— ACTIVITY —
Copy out every line of the records where the string "global" occurs.

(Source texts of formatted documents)
+ + + +
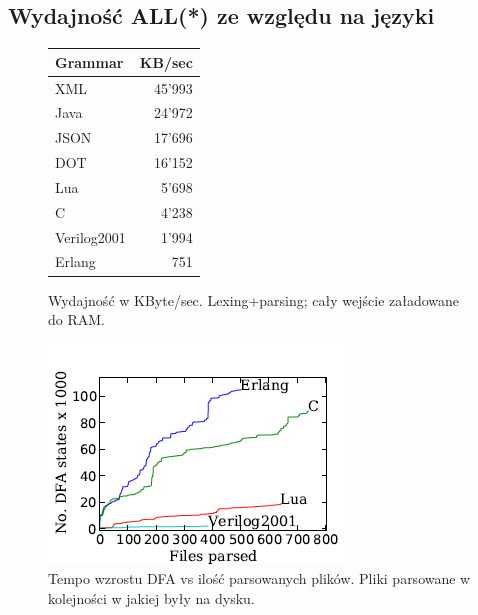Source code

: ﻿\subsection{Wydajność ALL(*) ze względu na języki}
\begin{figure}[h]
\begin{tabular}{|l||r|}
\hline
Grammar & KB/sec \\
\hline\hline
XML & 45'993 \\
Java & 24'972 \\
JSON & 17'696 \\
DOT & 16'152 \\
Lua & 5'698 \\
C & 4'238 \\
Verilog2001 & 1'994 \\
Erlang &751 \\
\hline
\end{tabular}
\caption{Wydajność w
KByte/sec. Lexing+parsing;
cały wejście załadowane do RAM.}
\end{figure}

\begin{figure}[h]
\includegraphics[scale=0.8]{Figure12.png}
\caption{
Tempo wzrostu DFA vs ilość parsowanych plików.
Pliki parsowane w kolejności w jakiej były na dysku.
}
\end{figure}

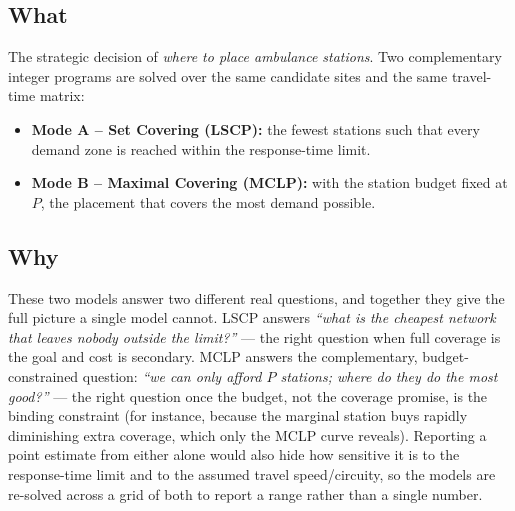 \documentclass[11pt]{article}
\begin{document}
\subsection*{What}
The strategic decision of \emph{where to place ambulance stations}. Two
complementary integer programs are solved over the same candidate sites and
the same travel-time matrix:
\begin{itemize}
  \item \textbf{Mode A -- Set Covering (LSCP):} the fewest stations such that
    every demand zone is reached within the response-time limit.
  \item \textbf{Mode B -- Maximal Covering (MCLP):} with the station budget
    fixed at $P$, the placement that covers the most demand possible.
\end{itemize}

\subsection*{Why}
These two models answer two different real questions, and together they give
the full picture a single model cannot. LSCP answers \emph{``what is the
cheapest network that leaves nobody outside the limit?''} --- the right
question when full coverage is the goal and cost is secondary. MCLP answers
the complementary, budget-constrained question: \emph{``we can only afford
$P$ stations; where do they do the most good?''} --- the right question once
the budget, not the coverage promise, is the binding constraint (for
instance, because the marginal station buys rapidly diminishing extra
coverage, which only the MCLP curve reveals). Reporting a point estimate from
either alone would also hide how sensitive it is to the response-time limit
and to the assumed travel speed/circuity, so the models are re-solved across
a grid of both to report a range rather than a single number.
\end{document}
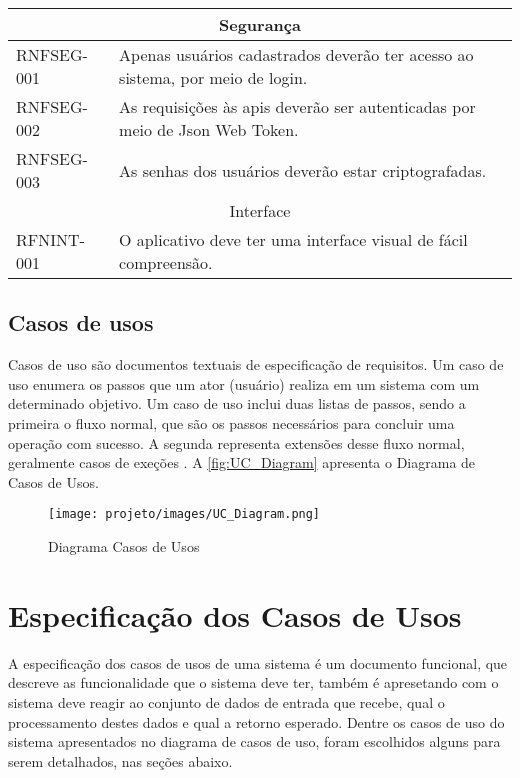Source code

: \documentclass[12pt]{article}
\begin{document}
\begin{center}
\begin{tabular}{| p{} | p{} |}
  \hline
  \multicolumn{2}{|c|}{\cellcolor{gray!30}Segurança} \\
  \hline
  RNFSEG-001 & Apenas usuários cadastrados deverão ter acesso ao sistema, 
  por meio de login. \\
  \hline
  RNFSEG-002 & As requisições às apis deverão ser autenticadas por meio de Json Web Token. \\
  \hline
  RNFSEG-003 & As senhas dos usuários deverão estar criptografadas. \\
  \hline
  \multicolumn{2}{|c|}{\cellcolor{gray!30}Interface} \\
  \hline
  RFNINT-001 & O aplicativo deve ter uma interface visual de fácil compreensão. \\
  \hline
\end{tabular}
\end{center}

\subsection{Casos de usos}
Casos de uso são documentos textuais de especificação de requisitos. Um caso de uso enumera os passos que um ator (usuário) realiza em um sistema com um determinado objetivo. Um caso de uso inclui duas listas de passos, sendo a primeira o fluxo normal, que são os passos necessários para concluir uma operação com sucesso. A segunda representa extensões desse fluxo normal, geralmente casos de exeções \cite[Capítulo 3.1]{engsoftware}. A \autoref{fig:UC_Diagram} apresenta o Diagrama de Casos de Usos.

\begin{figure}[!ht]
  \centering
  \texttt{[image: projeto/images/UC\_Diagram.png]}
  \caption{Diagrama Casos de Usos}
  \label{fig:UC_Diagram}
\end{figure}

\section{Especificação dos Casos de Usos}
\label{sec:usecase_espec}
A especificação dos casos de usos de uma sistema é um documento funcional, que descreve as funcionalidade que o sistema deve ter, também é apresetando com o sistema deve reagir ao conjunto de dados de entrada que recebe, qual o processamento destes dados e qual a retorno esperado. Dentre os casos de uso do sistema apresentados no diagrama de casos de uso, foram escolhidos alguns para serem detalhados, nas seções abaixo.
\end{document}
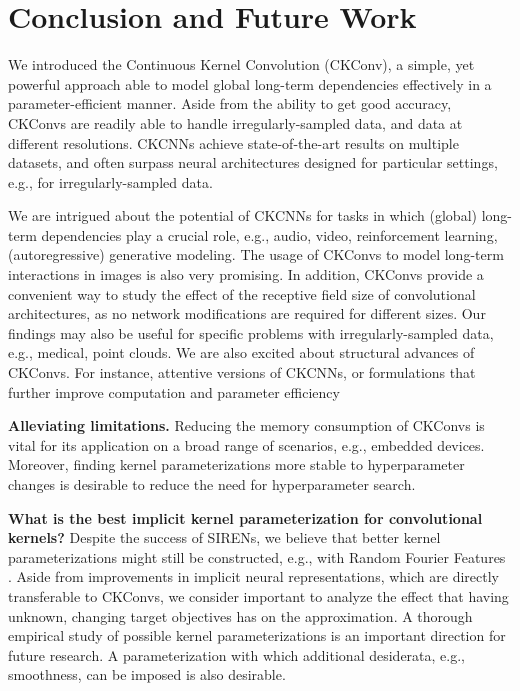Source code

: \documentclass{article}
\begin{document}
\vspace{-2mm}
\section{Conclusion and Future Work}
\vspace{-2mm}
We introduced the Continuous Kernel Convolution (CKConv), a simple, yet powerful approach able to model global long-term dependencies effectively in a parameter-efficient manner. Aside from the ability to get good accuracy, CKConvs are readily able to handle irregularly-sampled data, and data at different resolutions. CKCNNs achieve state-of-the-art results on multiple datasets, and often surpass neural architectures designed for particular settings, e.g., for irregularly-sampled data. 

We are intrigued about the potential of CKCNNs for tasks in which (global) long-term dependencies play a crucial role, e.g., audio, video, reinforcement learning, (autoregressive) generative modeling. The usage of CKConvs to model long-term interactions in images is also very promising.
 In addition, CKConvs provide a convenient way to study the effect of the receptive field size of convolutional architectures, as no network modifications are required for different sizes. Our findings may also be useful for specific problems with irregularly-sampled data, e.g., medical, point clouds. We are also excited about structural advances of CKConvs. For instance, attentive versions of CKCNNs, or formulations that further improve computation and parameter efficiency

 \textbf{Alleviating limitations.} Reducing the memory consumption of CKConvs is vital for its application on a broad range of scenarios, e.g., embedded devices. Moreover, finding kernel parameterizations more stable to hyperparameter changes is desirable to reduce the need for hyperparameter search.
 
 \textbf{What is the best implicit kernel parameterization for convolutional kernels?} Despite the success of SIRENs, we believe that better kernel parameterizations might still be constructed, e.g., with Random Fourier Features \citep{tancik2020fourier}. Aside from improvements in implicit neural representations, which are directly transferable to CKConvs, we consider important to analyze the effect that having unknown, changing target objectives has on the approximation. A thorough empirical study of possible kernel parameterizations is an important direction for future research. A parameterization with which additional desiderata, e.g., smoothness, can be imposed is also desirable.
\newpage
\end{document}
+ + + +
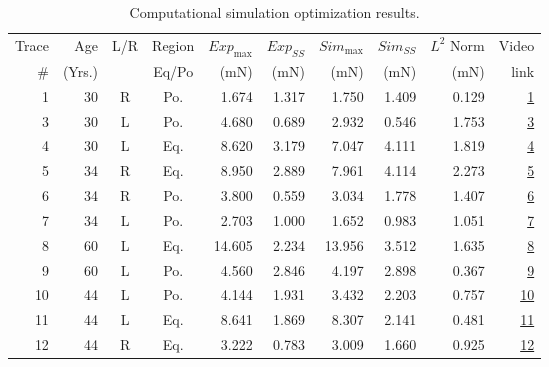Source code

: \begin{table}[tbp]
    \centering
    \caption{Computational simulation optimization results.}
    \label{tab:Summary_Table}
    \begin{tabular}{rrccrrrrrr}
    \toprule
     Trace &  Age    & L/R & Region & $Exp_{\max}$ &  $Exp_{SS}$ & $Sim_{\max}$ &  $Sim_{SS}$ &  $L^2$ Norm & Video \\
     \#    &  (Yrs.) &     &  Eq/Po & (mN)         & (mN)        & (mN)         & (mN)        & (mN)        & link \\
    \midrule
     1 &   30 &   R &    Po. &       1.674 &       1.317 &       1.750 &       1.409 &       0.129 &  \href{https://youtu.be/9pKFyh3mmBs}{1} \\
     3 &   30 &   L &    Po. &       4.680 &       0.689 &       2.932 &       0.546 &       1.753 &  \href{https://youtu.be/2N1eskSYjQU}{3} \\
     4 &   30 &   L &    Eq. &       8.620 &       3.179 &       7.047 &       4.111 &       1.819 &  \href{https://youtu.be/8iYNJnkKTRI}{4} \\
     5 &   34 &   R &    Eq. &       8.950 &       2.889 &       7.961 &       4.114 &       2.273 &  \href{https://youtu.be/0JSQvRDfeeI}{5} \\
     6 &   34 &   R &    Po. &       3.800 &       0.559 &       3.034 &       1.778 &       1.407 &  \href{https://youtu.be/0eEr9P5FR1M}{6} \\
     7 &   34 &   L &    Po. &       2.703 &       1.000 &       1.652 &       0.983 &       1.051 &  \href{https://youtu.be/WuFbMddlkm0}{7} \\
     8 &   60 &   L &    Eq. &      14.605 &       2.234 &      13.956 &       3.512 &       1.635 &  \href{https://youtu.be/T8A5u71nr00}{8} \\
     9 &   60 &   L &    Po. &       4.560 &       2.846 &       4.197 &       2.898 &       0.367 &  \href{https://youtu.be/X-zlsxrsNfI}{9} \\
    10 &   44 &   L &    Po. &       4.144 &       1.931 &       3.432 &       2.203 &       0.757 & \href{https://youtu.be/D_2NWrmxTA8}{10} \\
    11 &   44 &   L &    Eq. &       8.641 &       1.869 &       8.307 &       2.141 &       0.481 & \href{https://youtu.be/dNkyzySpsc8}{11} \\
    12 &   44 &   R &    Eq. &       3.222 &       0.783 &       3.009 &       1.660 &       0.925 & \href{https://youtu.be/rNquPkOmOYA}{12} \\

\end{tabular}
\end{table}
+ + + +
— ANSWER TO THIS TASK —
We introduced the Continuous Kernel Convolution (CKConv), a simple, yet powerful approach able to model global long-term dependencies effectively in a parameter-efficient manner. Aside from the ability to get good accuracy, CKConvs are readily able to handle irregularly-sampled data, and data at different resolutions. CKCNNs achieve state-of-the-art results on multiple datasets, and often surpass neural architectures designed for particular settings, e.g., for irregularly-sampled data. 
We are intrigued about the potential of CKCNNs for tasks in which (global) long-term dependencies play a crucial role, e.g., audio, video, reinforcement learning, (autoregressive) generative modeling. The usage of CKConvs to model long-term interactions in images is also very promising.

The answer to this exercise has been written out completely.